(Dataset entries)
[Start of Attachment]
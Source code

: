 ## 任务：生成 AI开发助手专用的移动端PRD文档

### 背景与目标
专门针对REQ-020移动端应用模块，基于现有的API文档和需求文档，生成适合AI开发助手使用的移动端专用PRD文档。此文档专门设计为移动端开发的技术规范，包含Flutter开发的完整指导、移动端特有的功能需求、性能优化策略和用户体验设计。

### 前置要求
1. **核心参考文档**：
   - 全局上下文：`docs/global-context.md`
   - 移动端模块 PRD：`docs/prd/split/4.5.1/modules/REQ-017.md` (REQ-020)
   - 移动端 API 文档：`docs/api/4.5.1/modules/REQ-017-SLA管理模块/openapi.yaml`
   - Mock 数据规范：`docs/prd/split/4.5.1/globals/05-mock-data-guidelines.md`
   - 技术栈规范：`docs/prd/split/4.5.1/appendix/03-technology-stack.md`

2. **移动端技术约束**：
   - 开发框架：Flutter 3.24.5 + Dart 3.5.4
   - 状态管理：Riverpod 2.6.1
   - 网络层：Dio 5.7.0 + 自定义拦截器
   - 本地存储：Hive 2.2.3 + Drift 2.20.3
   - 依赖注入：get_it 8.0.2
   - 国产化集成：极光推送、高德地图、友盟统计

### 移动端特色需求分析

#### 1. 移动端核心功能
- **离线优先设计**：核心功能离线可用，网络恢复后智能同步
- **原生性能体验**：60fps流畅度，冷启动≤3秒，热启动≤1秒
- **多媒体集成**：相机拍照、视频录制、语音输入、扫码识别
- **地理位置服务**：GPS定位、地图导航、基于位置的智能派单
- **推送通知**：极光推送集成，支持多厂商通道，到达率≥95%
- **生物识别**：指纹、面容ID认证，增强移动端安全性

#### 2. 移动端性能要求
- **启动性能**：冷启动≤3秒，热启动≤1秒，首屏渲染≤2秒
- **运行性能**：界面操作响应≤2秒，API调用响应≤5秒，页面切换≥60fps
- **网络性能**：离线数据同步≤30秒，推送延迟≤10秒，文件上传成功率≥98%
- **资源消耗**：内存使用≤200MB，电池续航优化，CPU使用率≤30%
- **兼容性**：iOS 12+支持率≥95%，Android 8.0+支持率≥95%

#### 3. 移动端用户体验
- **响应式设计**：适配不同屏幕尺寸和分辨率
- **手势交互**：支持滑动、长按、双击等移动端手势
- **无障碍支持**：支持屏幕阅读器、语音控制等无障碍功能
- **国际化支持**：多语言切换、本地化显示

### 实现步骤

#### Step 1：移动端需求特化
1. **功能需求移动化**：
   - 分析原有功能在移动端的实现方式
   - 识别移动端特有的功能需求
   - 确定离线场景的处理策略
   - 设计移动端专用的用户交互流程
[End of Attachment]
**What you need to do:**
Tally the lines above with "docs", please; number only.

**Solution for this problem:**
5